The conventional wisdom about House Democrats has long been that the left would fold in a fight with moderates over the size of social programs, making concessions to get half a loaf instead of nothing, as they have before. That’s not the case anymore.
In the fight over Joe Biden’s agenda on Capitol Hill, the progressive caucus has stood their ground, with roughly four dozen members who are ready to vote down the moderates’ prized infrastructure bill until a broader reconciliation bill passes. On Thursday night, Nancy Pelosi and Democratic leaders punted the infrastructure over the progressive holdouts. In particular, they do not trust Senate moderates Joe Manchin and Kyrsten Sinema to support a reconciliation bill and its $3.5 trillion price tag and see the bipartisan bill, which both support, as leverage.
The House stayed in session late Thursday night as frantic negotiations were underway to find a formula that would allow Manchin and Sinema to support the reconciliation bill and thus free progressives to vote for the infrastructure legislation by Pelosi’s deadline of that same night. Negotiations continued Friday, with White House staff joining in, with the hopes of a deal being cut before the week is out.
The left’s distrust of Manchin and Sinema had been fueled by the duo playing coy about what provisions, if any, they wanted to see in a reconciliation bill. On Manchin, at least, progressives have made some incremental progress. He made his preconditions for a reconciliation bill public on Thursday, saying he wanted $1.5 trillion in spending. Sinema has not made her demands public, although a spokesman for her said in a statement that she “continues to engage directly in good-faith discussions” with Biden and Schumer to “find common ground.”

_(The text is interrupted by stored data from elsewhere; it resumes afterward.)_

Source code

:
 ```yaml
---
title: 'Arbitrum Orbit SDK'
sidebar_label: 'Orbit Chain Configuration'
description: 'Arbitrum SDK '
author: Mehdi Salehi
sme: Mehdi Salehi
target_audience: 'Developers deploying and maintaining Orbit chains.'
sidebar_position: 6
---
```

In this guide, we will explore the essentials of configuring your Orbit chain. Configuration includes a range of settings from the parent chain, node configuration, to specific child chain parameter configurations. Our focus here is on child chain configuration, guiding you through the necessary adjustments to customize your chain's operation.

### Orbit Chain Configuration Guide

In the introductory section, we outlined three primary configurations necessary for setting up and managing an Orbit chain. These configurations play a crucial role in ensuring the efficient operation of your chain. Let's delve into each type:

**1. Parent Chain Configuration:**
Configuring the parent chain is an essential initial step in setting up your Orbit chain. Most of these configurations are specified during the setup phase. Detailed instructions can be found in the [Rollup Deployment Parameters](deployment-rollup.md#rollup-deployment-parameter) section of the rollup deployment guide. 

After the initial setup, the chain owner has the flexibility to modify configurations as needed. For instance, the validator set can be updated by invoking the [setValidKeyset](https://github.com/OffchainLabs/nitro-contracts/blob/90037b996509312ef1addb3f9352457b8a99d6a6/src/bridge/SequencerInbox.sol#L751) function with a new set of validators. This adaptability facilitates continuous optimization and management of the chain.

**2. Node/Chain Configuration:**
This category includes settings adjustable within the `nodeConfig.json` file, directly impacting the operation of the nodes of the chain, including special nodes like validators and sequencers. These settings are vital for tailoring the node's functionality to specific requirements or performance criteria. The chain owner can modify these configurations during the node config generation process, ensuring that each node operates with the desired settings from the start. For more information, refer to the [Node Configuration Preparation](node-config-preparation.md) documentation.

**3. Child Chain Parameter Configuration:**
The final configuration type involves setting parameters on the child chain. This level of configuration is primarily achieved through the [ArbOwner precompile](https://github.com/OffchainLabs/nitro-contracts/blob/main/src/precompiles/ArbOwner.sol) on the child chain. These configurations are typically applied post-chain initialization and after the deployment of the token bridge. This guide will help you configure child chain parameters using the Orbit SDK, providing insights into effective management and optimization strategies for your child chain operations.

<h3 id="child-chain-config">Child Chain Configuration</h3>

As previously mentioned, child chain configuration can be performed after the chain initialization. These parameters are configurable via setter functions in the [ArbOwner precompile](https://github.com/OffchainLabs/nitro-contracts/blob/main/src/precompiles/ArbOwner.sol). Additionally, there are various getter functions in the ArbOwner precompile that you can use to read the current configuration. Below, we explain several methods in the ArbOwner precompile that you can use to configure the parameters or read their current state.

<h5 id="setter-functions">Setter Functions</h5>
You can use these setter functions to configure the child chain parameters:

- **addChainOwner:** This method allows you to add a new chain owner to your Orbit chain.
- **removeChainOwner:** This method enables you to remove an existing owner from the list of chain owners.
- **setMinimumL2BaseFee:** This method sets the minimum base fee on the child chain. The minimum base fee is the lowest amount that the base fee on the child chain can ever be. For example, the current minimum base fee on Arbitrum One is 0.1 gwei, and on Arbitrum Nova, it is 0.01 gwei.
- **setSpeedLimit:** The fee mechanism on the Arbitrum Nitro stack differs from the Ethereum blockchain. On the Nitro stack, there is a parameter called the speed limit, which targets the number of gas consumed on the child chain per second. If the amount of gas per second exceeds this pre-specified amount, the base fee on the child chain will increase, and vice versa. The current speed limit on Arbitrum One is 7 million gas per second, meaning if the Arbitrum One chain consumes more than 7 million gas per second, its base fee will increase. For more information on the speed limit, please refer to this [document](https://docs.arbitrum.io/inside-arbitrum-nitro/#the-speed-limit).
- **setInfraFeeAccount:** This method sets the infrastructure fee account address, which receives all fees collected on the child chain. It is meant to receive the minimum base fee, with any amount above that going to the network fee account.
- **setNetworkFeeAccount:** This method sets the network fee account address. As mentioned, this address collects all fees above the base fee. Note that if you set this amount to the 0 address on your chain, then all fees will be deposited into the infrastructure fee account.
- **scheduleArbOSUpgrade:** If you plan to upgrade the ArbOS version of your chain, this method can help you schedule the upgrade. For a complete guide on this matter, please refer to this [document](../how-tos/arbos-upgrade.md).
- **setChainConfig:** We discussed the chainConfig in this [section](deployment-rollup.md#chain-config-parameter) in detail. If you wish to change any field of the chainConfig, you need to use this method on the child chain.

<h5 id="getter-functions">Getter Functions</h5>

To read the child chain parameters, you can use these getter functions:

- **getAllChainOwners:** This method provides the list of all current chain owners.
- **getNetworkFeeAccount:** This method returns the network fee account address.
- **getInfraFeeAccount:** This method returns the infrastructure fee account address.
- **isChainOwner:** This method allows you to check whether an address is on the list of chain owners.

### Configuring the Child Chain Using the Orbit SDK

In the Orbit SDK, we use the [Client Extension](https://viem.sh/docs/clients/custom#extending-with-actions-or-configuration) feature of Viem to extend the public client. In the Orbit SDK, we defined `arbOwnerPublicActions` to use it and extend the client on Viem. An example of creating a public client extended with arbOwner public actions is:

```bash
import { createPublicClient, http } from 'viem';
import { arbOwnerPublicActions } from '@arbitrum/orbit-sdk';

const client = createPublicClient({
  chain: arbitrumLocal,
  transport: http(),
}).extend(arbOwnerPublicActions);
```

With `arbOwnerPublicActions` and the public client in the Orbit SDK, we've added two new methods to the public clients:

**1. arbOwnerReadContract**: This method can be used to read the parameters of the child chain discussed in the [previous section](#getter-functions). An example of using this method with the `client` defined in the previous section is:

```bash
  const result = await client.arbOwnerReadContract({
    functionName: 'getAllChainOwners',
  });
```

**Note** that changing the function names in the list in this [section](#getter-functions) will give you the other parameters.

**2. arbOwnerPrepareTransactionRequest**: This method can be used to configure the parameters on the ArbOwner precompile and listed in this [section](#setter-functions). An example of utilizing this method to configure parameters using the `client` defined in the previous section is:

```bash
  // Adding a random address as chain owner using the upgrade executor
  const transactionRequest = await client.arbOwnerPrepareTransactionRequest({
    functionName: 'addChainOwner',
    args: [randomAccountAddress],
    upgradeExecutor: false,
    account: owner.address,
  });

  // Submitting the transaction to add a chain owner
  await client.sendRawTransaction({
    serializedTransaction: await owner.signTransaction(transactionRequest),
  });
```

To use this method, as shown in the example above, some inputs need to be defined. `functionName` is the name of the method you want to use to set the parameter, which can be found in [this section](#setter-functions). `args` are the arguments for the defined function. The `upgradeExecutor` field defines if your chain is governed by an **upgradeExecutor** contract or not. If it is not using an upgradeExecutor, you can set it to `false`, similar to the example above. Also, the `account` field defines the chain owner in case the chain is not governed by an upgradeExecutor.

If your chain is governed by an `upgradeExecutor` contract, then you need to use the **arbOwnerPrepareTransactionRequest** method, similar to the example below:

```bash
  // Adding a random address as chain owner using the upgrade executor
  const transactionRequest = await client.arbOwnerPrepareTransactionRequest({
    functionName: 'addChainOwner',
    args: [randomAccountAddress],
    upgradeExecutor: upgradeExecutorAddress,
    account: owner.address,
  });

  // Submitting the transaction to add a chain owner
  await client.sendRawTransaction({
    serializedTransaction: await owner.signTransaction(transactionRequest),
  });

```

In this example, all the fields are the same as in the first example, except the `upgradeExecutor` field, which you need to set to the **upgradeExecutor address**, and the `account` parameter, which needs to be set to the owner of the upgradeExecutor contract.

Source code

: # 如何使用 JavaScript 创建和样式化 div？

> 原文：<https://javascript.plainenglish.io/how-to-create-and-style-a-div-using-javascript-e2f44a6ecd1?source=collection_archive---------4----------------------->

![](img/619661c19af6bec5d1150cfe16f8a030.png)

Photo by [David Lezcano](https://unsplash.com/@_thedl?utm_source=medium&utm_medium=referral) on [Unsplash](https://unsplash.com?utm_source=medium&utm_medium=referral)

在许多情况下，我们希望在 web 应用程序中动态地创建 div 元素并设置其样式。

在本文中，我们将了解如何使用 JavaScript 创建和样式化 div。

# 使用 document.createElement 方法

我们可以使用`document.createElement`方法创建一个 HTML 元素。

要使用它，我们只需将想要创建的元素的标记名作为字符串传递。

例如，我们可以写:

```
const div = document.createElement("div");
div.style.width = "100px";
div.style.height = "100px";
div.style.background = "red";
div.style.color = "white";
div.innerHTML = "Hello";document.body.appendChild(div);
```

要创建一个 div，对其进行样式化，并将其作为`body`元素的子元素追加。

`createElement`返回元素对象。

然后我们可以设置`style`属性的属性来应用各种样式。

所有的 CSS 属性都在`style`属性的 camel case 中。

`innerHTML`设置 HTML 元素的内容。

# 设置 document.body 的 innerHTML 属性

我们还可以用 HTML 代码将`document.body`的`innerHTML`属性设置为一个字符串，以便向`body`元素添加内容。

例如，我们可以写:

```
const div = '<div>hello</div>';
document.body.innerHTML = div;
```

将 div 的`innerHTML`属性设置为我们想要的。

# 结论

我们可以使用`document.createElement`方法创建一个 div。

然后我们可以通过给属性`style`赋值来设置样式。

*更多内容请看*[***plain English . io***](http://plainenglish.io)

In recent days, members of the media have swarmed Pramila Jayapal, the leader of the Congressional Progressive Caucus, with the same intensity once reserved for a key moderate like Manchin. “Love it or hate it, Jayapal is the first Progressive Caucus chair to make the position relevant in shaping the debate in years,” one veteran Democratic aide observed with admiration.
Their increased clout is a shift from the Obama years, which conditioned Democrats to expect the left to crumble under Biden during debates over Obamacare and the 2009 stimulus. “Some of our progressive values have become quite mainstream,” said Jared Huffman, a five-term Democrat from California. “I also think that sometimes in the past, our progressive community/caucus might have been treated as, or assumed to be, adversaries and outsiders and not had a seat at the table. And I think we’ve been treated as allies by the administration and by everyone else.”
Progressives are also buoyed by the sense of fatalism in so many Democrats about their party’s chances in midterm elections and see the reconciliation bill they want as a rare chance to pass transformative social legislation before Republicans return to power.
“For 40 years before Joe Biden took office, I think Democrats controlled the presidency, the House, and the Senate for four total years, two with Clinton and two with Obama,” explained Andy Levin of Michigan on Wednesday. “And, despite those four little years — and even during them — the working people of the country have gotten the short end of the stick, so that they don’t even believe in government. They are like, ‘What is government doing for me?’ This, the Build Back Better Act, does so much more for the people.”
The situation in the Democratic caucus bears a resemblance to the arch-conservative House Freedom Caucus, which notoriously tried to drag every key bill to the right and fueled government shutdowns and debt-limit standoffs in the process, against the wishes of Republican leadership. “The knock on the Freedom Caucus is they know how to start a fight but not how to end one,” Matt Gaetz of Florida, a member of that group, told Intelligencer. “The current energy from progressives seems to suggest that they will end it, they will bring down the infrastructure bill if it doesn’t pave the way to their spending ambitions.”
The lessons from the right go both ways, according to Gaetz. “The progressives trying to get their way now have observed the flaws that the Freedom Caucus used to try to get their way on health care,” he said. “The Freedom Caucus fundamentally ended up empowering McCain in the end to kill [Obamacare repeal] and I don’t think progressives want to do that with Manchin and Sinema.”